Experimental evidence that root-associated fungi improve plant growth at high altitude

1 The dynamics and structure of ecological communities are shaped by the combined effects of abiotic and biotic filtering. The abiotic environment may impact the outcome of biotic interactions, consequently affecting the community's response to the environment. Therefore, understanding how species communities change along environmental gradients requires a dual understanding: the direct responses of the species to their abiotic surroundings and the indirect variation of these responses through biotic interactions. 2 Here, we focus on the interactive relationships between plants and their symbiotic root-associated fungi (RAF) along stressful abiotic gradients.

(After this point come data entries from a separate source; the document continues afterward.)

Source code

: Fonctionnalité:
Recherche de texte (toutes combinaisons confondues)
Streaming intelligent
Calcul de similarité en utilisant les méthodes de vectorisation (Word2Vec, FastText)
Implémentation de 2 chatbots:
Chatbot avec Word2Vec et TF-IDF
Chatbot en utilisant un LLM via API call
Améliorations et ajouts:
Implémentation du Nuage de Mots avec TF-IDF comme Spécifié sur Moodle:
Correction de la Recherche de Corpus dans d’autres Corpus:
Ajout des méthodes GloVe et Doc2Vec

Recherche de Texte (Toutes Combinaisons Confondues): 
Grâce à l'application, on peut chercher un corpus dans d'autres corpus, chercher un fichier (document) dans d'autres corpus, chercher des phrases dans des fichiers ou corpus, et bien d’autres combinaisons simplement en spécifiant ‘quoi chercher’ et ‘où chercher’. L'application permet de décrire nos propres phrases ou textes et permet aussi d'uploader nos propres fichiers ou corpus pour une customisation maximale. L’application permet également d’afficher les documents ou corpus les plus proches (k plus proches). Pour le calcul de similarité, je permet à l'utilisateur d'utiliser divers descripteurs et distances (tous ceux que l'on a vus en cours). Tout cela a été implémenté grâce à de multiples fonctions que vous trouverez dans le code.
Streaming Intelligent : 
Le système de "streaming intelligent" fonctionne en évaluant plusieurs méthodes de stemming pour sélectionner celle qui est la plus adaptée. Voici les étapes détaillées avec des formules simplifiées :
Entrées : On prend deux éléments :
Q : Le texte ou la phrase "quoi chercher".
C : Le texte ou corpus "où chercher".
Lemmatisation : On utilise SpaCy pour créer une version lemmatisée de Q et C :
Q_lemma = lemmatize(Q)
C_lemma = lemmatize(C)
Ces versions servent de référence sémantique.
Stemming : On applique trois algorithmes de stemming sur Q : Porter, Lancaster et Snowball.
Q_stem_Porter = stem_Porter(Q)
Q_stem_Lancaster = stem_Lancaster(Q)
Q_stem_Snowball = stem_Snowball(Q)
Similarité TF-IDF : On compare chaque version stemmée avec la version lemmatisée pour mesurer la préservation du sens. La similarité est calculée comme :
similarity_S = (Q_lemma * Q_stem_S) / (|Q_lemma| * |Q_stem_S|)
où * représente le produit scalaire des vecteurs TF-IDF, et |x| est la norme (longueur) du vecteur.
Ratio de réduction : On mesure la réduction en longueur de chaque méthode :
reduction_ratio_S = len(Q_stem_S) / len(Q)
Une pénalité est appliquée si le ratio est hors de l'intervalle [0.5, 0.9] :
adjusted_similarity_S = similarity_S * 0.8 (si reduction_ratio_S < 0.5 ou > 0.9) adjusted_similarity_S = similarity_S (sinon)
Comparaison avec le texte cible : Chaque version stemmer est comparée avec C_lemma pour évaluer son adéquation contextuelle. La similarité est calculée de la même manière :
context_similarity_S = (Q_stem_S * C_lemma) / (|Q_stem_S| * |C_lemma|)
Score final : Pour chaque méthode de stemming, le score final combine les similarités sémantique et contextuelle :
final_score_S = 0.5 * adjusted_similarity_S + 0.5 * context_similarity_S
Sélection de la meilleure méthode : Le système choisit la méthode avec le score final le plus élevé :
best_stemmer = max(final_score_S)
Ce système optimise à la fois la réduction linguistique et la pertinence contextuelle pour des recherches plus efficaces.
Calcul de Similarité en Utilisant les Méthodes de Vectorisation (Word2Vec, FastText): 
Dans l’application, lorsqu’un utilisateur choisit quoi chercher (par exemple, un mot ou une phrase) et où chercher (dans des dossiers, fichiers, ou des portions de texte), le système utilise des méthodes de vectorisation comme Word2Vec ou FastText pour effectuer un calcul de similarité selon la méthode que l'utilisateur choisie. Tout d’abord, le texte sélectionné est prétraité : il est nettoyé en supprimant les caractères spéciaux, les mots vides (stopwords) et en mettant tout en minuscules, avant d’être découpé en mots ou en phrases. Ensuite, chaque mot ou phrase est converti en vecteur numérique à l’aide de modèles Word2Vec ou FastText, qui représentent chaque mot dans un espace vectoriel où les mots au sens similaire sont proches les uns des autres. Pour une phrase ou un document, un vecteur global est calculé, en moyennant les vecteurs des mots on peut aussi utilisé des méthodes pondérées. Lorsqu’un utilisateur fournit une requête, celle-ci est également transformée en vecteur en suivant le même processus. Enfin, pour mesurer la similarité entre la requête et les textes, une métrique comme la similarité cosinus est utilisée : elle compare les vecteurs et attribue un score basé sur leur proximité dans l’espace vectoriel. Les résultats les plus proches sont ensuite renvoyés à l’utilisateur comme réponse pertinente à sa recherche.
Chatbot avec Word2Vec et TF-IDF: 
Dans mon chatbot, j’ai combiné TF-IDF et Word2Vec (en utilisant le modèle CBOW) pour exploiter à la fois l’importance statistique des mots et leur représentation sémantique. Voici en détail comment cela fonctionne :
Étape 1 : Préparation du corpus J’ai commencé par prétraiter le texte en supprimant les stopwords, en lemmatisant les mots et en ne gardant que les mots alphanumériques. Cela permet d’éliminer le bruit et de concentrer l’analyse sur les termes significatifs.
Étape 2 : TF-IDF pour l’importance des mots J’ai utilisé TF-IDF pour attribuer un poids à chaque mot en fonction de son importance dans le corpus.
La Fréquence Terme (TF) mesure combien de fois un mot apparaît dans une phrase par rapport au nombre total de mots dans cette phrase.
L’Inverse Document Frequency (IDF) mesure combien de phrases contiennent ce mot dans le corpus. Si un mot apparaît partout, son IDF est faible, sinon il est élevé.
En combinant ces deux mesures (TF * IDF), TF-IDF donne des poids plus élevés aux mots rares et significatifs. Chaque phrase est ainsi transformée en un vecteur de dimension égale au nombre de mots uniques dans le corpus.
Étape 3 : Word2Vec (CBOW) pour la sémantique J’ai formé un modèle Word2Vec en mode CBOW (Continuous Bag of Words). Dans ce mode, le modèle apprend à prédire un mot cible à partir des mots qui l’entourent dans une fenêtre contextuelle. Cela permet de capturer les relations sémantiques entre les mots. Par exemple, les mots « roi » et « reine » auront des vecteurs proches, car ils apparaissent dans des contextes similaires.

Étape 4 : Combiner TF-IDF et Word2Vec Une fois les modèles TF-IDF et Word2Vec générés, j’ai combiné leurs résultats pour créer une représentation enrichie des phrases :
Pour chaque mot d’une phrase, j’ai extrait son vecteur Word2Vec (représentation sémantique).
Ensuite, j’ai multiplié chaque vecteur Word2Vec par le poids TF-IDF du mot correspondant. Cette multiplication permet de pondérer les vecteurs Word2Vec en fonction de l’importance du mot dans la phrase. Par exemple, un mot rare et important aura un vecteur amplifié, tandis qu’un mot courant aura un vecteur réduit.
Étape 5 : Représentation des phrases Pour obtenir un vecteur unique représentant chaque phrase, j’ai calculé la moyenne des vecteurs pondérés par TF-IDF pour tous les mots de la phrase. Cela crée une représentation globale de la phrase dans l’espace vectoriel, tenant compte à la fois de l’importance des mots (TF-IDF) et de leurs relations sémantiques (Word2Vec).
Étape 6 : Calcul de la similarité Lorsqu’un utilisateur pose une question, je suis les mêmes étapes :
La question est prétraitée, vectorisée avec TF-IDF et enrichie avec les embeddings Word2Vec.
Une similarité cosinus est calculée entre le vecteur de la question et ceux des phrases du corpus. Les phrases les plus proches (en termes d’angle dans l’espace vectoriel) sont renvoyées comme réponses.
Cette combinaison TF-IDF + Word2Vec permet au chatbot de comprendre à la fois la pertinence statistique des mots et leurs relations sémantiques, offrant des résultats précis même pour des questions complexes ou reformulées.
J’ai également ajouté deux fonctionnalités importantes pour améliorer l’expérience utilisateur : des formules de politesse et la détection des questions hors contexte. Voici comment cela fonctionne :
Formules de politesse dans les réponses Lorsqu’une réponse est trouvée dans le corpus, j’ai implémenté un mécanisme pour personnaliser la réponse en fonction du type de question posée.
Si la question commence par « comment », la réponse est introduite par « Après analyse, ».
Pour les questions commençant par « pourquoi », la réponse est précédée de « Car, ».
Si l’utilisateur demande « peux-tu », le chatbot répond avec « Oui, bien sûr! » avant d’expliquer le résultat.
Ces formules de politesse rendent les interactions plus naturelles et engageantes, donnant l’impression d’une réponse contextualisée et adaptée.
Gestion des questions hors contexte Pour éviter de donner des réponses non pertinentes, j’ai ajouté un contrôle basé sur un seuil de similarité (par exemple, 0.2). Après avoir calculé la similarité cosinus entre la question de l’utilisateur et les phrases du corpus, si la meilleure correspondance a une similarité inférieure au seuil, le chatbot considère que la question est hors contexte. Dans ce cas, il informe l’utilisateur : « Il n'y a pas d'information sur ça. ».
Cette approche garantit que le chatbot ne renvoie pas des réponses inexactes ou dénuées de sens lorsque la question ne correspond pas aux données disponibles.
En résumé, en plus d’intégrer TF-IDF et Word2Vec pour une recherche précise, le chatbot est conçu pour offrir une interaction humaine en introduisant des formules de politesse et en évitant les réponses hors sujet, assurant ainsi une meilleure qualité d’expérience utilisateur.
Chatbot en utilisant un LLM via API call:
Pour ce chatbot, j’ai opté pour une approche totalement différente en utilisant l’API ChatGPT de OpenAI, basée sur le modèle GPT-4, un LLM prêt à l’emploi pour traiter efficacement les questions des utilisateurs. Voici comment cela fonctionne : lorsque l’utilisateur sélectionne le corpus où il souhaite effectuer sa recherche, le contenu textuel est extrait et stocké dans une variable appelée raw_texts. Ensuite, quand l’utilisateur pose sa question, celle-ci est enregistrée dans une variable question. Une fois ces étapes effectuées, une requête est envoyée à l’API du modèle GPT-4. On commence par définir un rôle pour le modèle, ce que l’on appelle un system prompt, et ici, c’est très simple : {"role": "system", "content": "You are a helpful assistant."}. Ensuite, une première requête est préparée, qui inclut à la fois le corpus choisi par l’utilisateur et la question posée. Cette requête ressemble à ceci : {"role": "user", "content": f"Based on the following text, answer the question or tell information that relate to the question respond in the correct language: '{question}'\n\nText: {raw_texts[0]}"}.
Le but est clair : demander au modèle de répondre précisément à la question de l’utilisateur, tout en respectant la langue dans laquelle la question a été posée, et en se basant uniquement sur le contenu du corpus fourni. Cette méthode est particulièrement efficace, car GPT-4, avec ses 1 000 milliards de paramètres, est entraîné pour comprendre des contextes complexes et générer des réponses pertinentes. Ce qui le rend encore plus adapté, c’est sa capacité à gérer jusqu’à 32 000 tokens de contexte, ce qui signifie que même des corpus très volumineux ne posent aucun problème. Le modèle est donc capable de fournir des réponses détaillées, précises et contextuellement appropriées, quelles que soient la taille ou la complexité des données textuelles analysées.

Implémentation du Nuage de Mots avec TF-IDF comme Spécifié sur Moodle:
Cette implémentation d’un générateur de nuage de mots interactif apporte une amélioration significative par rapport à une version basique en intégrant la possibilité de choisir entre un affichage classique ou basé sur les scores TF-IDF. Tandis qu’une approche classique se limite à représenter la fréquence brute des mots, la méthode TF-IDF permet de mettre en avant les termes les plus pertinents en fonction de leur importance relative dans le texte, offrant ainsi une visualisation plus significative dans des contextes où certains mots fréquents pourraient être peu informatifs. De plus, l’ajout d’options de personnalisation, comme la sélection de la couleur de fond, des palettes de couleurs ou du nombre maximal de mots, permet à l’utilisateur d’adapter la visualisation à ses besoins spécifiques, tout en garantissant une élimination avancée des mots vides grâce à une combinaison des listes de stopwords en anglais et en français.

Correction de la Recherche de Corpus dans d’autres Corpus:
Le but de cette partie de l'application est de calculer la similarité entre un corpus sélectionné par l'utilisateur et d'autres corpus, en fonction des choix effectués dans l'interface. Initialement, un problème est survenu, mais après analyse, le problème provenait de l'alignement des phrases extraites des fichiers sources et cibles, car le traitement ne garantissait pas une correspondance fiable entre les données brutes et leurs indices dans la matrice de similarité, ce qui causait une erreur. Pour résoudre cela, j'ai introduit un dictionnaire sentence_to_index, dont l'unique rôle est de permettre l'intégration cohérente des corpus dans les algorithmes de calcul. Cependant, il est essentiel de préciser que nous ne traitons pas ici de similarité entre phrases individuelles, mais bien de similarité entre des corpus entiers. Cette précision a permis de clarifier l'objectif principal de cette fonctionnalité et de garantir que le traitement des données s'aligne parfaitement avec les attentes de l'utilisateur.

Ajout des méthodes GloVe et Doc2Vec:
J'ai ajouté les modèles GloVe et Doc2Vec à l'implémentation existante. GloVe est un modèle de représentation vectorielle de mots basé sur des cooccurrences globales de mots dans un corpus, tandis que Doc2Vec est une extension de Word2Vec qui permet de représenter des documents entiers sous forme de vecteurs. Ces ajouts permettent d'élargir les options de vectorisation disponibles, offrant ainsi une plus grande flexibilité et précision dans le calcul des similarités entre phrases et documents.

We investigate whether variations in RAF community composition along altitudinal gradients influence plant growth at high altitudes, where both plants and fungi face harsher abiotic conditions. 3 We established a translocation experiment between pairs of high and low altitude populations of Bistorta vivipara along arctic altitudinal gradients. To separate the impact of shifting fungal communities from the overall influence of changing abiotic conditions, we used a root barrier to prevent new colonizations by RAF following translocation. To characterize the RAF communities, we applied DNA barcoding to the root samples using the ITS2 region. Through the utilization of joint species distribution modeling, we assessed the relationship between changes in plant functional traits resulting from experimental treatments and the corresponding changes in the RAF communities. 4 Our findings indicate that RAF communities influence plant responses to stressful abiotic conditions. Plants translocated from low to high altitude grew more when they were able to associate with the resident high-altitude RAF compared to those plants that were not allowed to associate with the resident RAF. In particular, leaf length increased and flowers were more often present when fungi from certain Ascomycota clades were present or abundant. 5 We conclude that interactions with RAF impact how plants respond to stressful abiotic conditions. In particular, our results provide experimental support that interactions with RAF improve plant stress tolerance to altitudinal stressors such as colder temperatures and less nutrient availability.